Chapter Eight - The Circuit Awakens

Section 9 of 21


CHAPTER EIGHT

The Circuit Awakens


ONCE VOLTA MADE the battery, the next question was obvious:
What happens when you connect it to something?

That’s where electricity really started to act like a system.
A circuit.

This is the moment the invisible force started behaving like a machine. Measurable, controllable, and predictable (kind of).
The people who started poking at it gave us the rules we still use today.

Ohm. Ampère. Kirchhoff.
These guys weren’t just doing science, they were mapping electricity.

And the map starts here.

In the 1820s, Georg Ohm, a German physicist, started experimenting with circuits.
He found that the amount of current that flows through a wire depends on two things:

  1. How much voltage is pushing it (thanks, Volta).
  2. How much resistance the material gives back.

He wrote it down as a formula:

V = IR
(Voltage = Current × Resistance)

It was clean. Elegant. Powerful.
And it pissed people off.

Because Ohm wasn’t a prestigious academic. His early work was ignored, even ridiculed.
But time would prove he was right. And today, Ohm’s Law is one of the most fundamental rules in electronics.

The unit of resistance? You guessed it: the ohm.

While Ohm was measuring flow, Ampère was thinking bigger.
He showed exactly how electric current creates a magnetic field.
That means moving electricity doesn’t just sit there, it acts on its surroundings.

Put a wire near a compass, run current through it, and the needle moves.
Electricity and magnetism weren’t just neighbors.
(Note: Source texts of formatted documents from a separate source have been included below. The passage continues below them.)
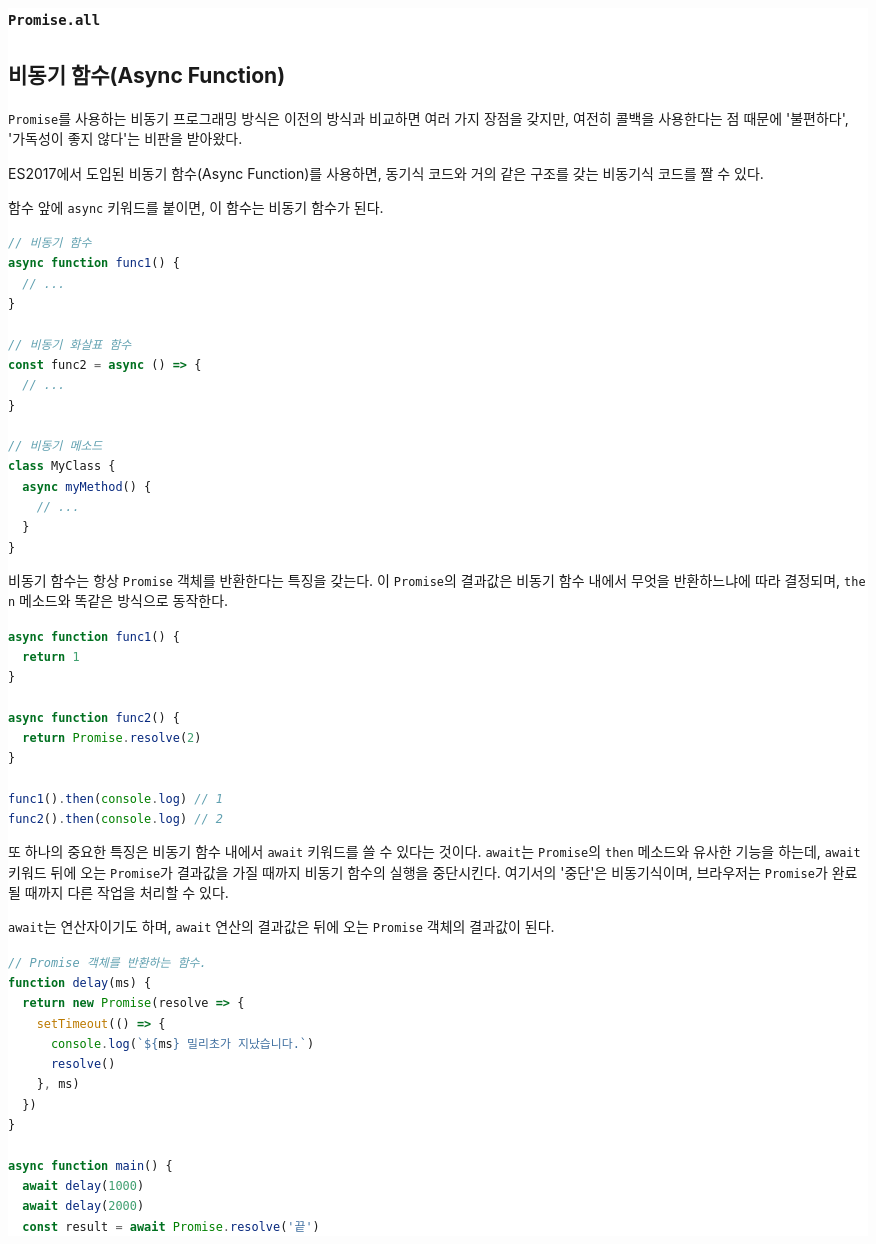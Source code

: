 ### `Promise.all`

## 비동기 함수(Async Function)

`Promise`를 사용하는 비동기 프로그래밍 방식은 이전의 방식과 비교하면 여러 가지 장점을 갖지만, 여전히 콜백을 사용한다는 점 때문에 '불편하다', '가독성이 좋지 않다'는 비판을 받아왔다.

ES2017에서 도입된 비동기 함수(Async Function)를 사용하면, 동기식 코드와 거의 같은 구조를 갖는 비동기식 코드를 짤 수 있다.

함수 앞에 `async` 키워드를 붙이면, 이 함수는 비동기 함수가 된다.

```javascript
// 비동기 함수
async function func1() {
  // ...
}

// 비동기 화살표 함수
const func2 = async () => {
  // ...
}

// 비동기 메소드
class MyClass {
  async myMethod() {
    // ...
  }
}
```

비동기 함수는 항상 `Promise` 객체를 반환한다는 특징을 갖는다. 이 `Promise`의 결과값은 비동기 함수 내에서 무엇을 반환하느냐에 따라 결정되며, `then` 메소드와 똑같은 방식으로 동작한다.

```javascript
async function func1() {
  return 1
}

async function func2() {
  return Promise.resolve(2)
}

func1().then(console.log) // 1
func2().then(console.log) // 2
```

또 하나의 중요한 특징은 비동기 함수 내에서 `await` 키워드를 쓸 수 있다는 것이다. `await`는 `Promise`의 `then` 메소드와 유사한 기능을 하는데, `await` 키워드 뒤에 오는 `Promise`가 결과값을 가질 때까지 비동기 함수의 실행을 중단시킨다. 여기서의 '중단'은 비동기식이며, 브라우저는 `Promise`가 완료될 때까지 다른 작업을 처리할 수 있다.

`await`는 연산자이기도 하며, `await` 연산의 결과값은 뒤에 오는 `Promise` 객체의 결과값이 된다.

```javascript
// Promise 객체를 반환하는 함수.
function delay(ms) {
  return new Promise(resolve => {
    setTimeout(() => {
      console.log(`${ms} 밀리초가 지났습니다.`)
      resolve()
    }, ms)
  })
}

async function main() {
  await delay(1000)
  await delay(2000)
  const result = await Promise.resolve('끝')
```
They were connected.

This was the start of electromagnetism, and Ampère laid the groundwork.

We named the unit of electrical current the ampere, aka the amp, after him.

The last piece of the early puzzle: Gustav Kirchhoff, another German physicist.
He took Ohm and Ampère’s ideas and applied them to full circuits.

His laws were simple but essential:

  1. Current Law: What goes into a junction must come out.
    (No electricity disappearing into thin air.)
  2. Voltage Law: The total voltage in a loop must equal the total drops.
    (No energy from nowhere.)

Basically, Kirchhoff said: track the math, and the electrons will make sense.

And just like that, electricity stopped being mysterious.
You could chart it, calculate it, and design with it.

By the mid-1800s, the pieces were coming together.
Volta gave us voltage.
Ohm gave us resistance.
Ampère gave us force.
Kirchhoff gave us structure.

Electricity was no longer just a spark, it was a network.
A tool.
A field of study.

But nobody had any idea just how much power was about to be unleashed.

Because once they figured out how to generate electricity at scale?
The world was going to change forever.